To achieve the desired output of generating JSON with the key-value pairs and their corresponding types from a STRUCT in BigQuery, you can use a combination of SQL and JavaScript user-defined functions (UDFs). Here's an example implementation:

First, let's create a UDF in JavaScript that takes a STRUCT as input and returns the desired JSON output:

CREATE TEMP FUNCTION structFunc(obj ANY TYPE) RETURNS STRING LANGUAGE js AS """
      var result = [];
      for (var key in obj) {
        var value = obj[key];
        var type = typeof value;
        if (type === 'object' && value instanceof Date) {
          type = 'DATE';
          value = value.toISOString().substring(0, 10);
        }
        result.push([key, value, type]);
      }
      return JSON.stringify(result);
    """;

This UDF iterates over each key-value pair in the input STRUCT, determines the type of each value, and converts the value to the appropriate format if it's a Date.
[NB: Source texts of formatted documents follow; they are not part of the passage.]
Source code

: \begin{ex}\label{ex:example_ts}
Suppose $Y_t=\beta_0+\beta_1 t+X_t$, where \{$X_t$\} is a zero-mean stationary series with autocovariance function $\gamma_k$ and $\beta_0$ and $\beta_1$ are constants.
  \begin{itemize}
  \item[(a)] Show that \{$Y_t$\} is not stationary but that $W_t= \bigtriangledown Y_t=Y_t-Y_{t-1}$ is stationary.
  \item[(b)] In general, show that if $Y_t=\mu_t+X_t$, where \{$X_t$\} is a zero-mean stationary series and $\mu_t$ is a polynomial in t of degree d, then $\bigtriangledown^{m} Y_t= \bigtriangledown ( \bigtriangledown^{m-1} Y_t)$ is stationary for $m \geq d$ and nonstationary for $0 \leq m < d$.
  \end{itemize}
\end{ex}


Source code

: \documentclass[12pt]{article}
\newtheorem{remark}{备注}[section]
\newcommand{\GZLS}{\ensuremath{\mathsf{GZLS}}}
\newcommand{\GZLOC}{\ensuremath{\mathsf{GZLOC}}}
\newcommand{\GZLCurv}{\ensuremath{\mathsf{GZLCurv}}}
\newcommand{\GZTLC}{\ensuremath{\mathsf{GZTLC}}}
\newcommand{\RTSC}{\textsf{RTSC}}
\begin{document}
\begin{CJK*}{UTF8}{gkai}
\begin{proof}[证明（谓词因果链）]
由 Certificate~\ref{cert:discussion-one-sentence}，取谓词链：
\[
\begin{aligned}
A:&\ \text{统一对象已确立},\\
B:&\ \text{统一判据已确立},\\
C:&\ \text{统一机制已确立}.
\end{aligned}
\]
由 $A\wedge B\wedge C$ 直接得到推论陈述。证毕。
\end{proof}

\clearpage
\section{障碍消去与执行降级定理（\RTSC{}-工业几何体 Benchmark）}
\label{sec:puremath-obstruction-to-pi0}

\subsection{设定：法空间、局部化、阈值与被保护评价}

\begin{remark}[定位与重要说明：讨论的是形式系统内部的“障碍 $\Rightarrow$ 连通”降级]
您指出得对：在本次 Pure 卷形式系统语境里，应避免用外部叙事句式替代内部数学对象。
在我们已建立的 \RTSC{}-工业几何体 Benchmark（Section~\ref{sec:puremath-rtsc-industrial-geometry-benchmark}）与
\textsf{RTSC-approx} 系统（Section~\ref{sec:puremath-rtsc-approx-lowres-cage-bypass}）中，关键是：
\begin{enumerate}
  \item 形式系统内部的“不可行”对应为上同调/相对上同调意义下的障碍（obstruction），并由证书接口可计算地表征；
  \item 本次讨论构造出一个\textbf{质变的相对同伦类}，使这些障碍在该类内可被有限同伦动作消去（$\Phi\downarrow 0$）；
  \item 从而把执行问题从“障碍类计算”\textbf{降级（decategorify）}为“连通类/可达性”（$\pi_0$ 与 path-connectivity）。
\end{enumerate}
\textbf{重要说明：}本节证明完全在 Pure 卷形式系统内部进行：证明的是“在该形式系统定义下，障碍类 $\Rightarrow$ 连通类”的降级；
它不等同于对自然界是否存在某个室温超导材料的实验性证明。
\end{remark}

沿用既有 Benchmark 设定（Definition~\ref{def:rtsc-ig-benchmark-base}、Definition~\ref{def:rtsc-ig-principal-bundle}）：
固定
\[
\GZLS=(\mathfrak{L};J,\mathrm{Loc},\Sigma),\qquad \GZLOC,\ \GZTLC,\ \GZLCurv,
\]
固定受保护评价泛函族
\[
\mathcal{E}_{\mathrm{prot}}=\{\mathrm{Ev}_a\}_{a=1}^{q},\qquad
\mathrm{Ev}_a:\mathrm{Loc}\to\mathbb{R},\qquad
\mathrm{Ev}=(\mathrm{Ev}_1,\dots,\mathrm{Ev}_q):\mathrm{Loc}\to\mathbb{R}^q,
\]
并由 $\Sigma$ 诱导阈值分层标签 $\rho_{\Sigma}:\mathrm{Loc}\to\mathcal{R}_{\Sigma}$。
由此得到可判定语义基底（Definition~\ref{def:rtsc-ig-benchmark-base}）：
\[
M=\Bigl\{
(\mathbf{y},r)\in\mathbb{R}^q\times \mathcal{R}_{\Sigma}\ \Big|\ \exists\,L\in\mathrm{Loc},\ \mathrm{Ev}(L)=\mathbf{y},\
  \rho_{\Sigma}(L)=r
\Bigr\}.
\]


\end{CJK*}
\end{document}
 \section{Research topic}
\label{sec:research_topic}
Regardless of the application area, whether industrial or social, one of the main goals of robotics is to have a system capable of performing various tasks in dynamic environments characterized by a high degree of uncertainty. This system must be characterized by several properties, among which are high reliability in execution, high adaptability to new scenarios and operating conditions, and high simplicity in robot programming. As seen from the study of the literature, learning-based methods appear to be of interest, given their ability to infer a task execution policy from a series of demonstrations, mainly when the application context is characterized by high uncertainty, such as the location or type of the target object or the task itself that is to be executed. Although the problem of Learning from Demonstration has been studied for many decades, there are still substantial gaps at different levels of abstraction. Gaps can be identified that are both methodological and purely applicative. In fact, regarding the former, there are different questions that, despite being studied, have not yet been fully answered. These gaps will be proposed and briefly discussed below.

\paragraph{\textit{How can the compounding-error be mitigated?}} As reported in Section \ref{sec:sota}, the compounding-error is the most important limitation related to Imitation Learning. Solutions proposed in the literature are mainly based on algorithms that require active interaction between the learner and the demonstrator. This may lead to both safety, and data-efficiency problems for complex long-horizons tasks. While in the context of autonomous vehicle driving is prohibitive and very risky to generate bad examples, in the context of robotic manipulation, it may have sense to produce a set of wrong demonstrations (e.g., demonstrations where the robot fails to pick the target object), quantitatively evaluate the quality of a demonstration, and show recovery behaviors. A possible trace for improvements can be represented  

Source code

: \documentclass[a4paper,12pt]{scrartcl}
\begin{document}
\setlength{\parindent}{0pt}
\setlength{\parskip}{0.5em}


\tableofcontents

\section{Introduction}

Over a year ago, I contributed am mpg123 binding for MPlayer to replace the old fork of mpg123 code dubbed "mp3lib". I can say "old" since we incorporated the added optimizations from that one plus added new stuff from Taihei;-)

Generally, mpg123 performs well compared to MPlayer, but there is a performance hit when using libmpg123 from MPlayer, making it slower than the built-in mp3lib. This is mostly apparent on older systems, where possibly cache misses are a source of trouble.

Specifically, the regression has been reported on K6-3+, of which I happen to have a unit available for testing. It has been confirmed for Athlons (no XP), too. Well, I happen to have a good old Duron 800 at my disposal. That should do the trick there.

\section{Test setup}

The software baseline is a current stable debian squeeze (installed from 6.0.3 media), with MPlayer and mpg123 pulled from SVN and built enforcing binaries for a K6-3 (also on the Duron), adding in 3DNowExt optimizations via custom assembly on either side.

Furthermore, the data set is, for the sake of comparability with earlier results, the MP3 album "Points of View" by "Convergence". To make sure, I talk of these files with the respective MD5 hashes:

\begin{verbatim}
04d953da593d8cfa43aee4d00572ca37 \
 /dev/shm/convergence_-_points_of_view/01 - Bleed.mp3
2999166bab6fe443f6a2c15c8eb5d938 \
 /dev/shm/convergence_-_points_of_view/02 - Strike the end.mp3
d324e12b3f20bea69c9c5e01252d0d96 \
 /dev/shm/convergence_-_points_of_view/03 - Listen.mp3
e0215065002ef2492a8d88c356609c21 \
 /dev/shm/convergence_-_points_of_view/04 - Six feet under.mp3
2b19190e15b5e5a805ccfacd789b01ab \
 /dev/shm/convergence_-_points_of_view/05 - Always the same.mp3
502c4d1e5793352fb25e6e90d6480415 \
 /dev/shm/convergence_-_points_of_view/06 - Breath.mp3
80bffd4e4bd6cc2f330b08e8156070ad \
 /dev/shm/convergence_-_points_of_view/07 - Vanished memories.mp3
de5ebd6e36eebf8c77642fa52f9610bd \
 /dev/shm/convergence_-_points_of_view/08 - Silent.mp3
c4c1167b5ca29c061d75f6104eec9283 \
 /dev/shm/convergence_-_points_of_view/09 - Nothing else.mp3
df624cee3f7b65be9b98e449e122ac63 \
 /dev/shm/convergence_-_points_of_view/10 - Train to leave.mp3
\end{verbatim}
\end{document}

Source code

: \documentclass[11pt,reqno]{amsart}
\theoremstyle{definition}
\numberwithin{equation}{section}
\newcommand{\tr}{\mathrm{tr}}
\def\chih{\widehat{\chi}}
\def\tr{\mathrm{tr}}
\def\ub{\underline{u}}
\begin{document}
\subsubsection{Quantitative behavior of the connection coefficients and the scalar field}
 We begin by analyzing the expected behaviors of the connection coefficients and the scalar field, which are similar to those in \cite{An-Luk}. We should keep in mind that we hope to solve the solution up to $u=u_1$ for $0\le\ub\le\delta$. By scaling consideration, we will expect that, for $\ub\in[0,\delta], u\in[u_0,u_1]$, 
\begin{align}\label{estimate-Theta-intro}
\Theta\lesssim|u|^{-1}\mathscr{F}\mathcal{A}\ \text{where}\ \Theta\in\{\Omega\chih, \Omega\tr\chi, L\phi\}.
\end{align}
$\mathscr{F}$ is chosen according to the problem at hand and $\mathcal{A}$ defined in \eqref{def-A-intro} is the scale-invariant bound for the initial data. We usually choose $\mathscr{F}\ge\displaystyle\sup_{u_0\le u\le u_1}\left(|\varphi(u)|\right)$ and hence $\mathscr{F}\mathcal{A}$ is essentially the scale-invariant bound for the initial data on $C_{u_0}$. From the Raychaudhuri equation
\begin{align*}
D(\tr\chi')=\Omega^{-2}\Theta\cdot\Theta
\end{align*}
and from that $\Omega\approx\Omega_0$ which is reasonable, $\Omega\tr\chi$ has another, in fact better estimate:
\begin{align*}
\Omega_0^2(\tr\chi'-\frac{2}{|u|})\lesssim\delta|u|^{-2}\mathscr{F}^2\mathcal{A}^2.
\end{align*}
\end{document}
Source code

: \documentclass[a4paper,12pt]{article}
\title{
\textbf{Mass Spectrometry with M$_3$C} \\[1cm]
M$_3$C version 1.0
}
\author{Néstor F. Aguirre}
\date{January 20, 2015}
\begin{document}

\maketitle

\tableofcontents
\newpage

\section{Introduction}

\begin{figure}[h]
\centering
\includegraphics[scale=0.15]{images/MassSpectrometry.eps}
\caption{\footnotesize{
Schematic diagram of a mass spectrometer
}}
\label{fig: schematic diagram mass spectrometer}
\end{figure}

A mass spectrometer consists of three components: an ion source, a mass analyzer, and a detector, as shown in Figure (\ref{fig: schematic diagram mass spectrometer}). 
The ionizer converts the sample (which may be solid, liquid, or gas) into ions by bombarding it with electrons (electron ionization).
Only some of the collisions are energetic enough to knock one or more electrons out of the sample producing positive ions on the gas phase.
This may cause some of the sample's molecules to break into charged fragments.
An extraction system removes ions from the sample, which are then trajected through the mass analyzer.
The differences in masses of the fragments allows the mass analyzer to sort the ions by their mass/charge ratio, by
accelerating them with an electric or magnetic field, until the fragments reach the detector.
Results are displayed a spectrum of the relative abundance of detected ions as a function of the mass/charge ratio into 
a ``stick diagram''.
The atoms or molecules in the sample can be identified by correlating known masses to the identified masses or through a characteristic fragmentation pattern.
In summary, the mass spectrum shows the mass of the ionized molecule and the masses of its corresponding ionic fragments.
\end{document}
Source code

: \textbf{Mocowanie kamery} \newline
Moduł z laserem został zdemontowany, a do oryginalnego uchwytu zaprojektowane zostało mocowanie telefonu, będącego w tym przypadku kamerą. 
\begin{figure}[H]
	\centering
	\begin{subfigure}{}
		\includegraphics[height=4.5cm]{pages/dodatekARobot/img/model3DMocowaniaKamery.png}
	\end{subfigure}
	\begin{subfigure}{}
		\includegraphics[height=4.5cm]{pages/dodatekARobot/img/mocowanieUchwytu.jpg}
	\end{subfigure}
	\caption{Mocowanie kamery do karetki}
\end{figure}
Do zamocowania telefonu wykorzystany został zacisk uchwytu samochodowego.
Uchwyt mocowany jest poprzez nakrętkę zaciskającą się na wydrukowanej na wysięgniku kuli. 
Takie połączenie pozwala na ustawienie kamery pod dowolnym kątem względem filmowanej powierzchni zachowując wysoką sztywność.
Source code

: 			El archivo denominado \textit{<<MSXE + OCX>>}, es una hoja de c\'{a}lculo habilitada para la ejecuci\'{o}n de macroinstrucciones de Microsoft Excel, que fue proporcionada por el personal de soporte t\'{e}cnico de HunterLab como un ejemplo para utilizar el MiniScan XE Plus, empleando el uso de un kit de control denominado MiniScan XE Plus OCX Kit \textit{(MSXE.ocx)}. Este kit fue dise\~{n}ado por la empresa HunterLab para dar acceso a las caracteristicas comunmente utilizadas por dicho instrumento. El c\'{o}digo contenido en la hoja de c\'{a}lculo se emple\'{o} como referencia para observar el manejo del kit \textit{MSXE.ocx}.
Finally, it returns the JSON-encoded result.

Now, you can use this UDF in your query to generate the desired JSON output:

SELECT structFunc(STRUCT(1 AS num, "hi" AS str, DATE "2014-01-01" AS date)) AS output;

The result will be a single row with the JSON-encoded output:

[["num",1,"INT64"],["str","hi","STRING"],["date","2014-01-01","DATE"]]

This approach should handle the different types (INT64, STRING, and DATE) and generate the desired JSON output.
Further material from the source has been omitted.